▸ **WHAT THE TASK REQUIRES**
In the listing below, find every line with the string "subnetting" and pull it out.

▸ **EXCERPTED RECORDS**
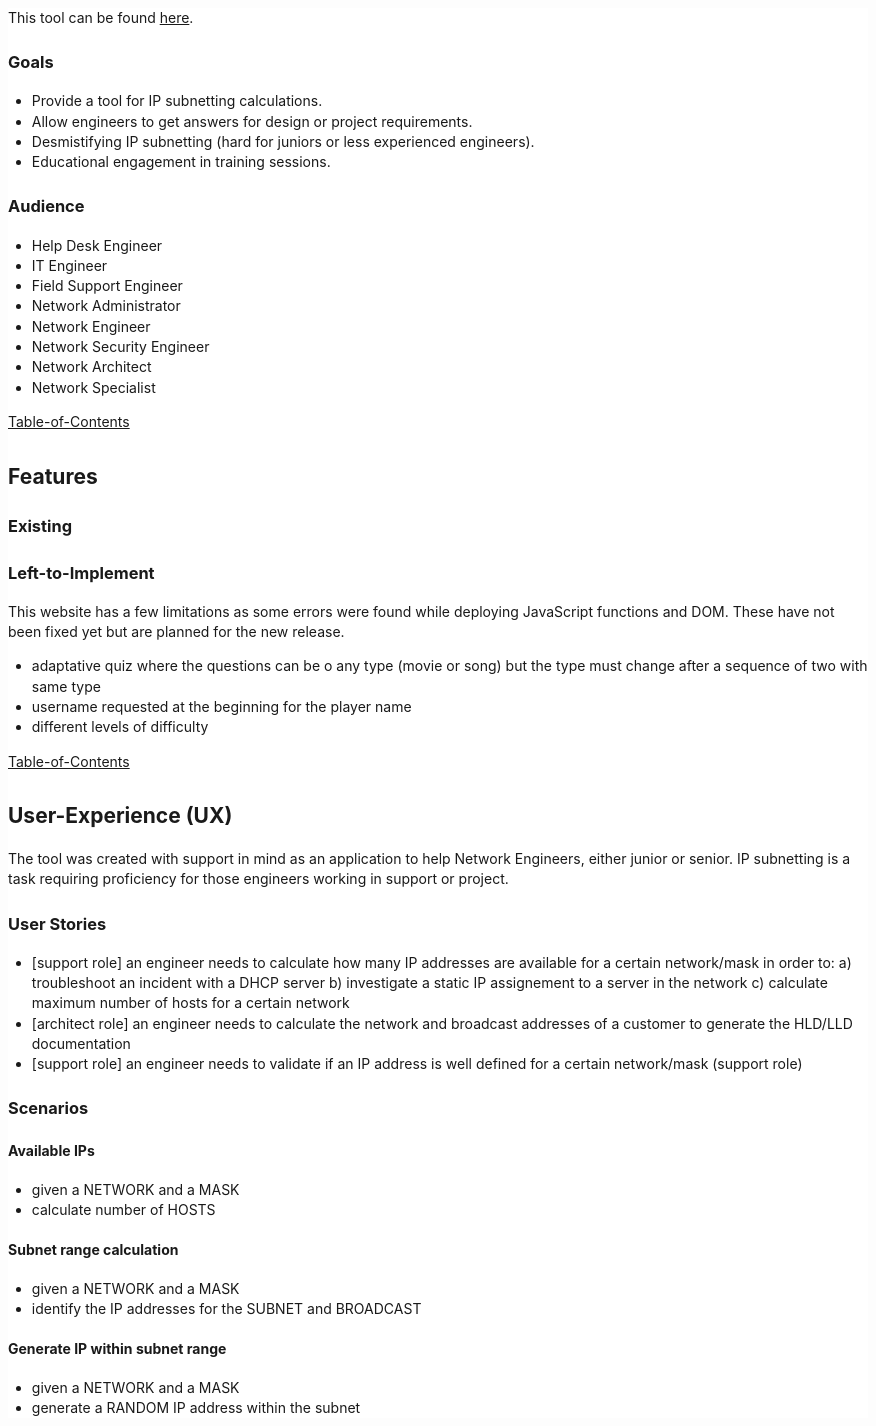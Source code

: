 This tool can be found [here](https://ip-subnetting.herokuapp.com/).

### Goals
* Provide a tool for IP subnetting calculations.
* Allow engineers to get answers for design or project requirements.
* Desmistifying IP subnetting (hard for juniors or less experienced engineers).
* Educational engagement in training sessions.

### Audience
* Help Desk Engineer
* IT Engineer
* Field Support Engineer
* Network Administrator
* Network Engineer
* Network Security Engineer
* Network Architect
* Network Specialist

[Table-of-Contents](#Table-of-Contents)

## Features
### Existing
### Left-to-Implement
This website has a few limitations as some errors were found while deploying JavaScript functions and DOM. These have not been fixed yet but are planned for the new release.
- adaptative quiz where the questions can be o any type (movie or song) but the type must change after a sequence of two with same type
- username requested at the beginning for the player name
- different levels of difficulty

[Table-of-Contents](#Table-of-Contents)

## User-Experience (UX)
The tool was created with support in mind as an application to help Network Engineers, either junior or senior.
IP subnetting is a task requiring proficiency for those engineers working in support or project.
### User Stories
- [support role] an engineer needs to calculate how many IP addresses are available for a certain network/mask in order to:
    a) troubleshoot an incident with a DHCP server 
    b) investigate a static IP assignement to a server in the network
    c) calculate maximum number of hosts for a certain network
- [architect role] an engineer needs to calculate the network and broadcast addresses of a customer to generate the HLD/LLD documentation
- [support role] an engineer needs to validate if an IP address is well defined for a certain network/mask (support role)
### Scenarios
#### Available IPs
- given a NETWORK and a MASK
- calculate number of HOSTS
#### Subnet range calculation
- given a NETWORK and a MASK
- identify the IP addresses for the SUBNET and BROADCAST
#### Generate IP within subnet range
- given a NETWORK and a MASK
- generate a RANDOM IP address within the subnet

▸ **ANSWER**
: This tool can be found [here](https://ip-subnetting.herokuapp.com/).
* Provide a tool for IP subnetting calculations.
* Desmistifying IP subnetting (hard for juniors or less experienced engineers).
IP subnetting is a task requiring proficiency for those engineers working in support or project.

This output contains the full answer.